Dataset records

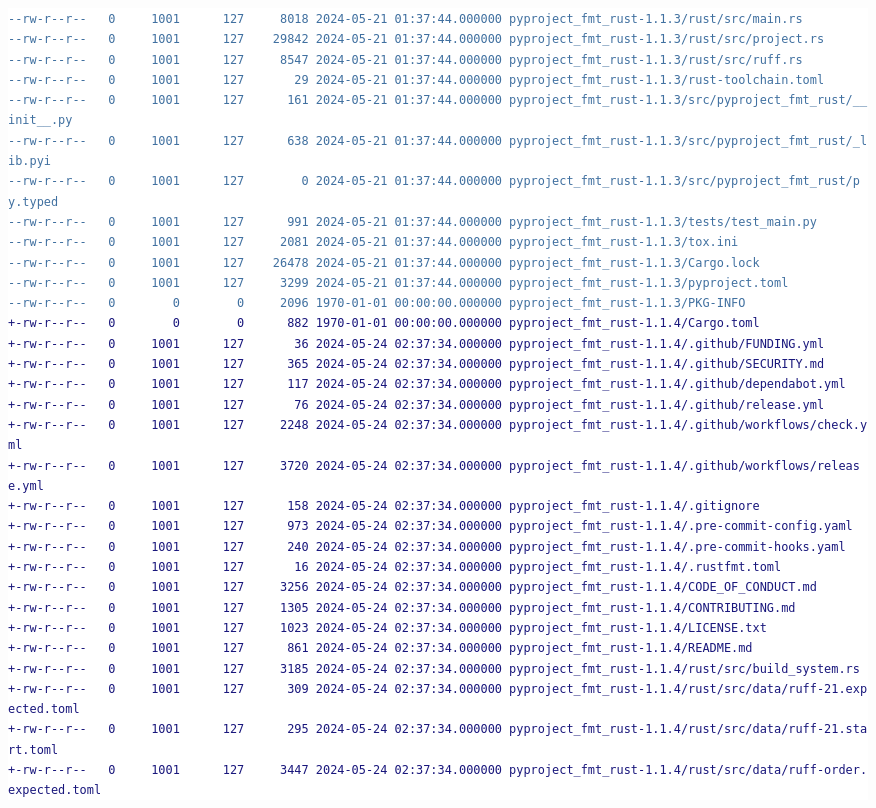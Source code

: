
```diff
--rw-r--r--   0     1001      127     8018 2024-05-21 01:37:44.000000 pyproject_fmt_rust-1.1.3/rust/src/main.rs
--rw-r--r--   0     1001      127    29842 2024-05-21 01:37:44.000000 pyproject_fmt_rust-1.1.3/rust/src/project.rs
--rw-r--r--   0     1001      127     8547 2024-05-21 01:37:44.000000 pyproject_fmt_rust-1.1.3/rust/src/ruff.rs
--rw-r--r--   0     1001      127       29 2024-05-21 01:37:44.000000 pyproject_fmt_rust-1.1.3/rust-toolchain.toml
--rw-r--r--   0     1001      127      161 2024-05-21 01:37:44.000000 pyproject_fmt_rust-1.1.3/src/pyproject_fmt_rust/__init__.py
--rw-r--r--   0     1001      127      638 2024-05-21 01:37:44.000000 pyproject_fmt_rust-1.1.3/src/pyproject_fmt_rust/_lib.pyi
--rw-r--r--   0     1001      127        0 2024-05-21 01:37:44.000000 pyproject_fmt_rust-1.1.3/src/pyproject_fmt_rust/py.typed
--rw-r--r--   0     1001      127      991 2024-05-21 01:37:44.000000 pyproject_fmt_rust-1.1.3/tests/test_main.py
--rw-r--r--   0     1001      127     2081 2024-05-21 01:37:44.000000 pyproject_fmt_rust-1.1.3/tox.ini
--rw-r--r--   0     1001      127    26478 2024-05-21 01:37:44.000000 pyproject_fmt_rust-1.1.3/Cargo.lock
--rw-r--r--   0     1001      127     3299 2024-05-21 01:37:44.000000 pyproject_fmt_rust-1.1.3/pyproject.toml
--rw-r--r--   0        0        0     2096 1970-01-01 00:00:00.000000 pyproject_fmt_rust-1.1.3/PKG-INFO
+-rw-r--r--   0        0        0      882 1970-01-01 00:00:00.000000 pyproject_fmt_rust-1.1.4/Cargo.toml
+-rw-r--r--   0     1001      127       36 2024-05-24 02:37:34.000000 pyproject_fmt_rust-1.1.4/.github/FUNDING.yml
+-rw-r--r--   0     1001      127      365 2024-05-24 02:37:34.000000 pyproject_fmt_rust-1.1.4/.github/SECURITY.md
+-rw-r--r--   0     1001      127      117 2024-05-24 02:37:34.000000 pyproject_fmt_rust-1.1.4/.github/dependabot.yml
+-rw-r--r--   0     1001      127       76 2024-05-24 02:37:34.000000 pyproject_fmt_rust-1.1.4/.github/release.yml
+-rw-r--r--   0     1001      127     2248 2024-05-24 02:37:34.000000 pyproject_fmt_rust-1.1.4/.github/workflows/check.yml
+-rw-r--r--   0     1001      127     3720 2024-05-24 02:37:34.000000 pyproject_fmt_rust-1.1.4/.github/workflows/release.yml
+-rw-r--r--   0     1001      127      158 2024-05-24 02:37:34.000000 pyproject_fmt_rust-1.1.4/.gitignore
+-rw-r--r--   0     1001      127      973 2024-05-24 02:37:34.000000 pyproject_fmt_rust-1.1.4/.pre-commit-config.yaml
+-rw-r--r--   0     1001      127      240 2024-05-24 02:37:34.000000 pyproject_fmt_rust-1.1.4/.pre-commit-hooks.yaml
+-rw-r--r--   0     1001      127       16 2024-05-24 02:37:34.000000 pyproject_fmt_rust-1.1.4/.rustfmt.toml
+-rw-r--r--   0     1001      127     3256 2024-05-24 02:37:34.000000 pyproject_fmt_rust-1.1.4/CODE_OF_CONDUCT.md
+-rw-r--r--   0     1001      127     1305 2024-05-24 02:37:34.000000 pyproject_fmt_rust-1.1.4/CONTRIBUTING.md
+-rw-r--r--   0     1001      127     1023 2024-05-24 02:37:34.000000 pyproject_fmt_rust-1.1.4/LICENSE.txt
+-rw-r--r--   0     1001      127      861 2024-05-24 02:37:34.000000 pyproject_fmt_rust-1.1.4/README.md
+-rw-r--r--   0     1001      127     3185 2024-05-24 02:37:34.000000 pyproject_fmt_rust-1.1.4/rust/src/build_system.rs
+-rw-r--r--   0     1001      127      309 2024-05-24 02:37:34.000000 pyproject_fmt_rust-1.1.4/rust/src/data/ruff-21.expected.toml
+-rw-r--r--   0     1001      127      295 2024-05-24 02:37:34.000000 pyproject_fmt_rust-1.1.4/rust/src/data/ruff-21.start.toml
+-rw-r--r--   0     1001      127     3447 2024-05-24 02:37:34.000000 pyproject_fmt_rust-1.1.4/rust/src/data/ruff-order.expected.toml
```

### The task
If the string "release" is in a line of the entries, pick that line out.

### Result
+-rw-r--r--   0     1001      127       76 2024-05-24 02:37:34.000000 pyproject_fmt_rust-1.1.4/.github/release.yml
+-rw-r--r--   0     1001      127     3720 2024-05-24 02:37:34.000000 pyproject_fmt_rust-1.1.4/.github/workflows/release.yml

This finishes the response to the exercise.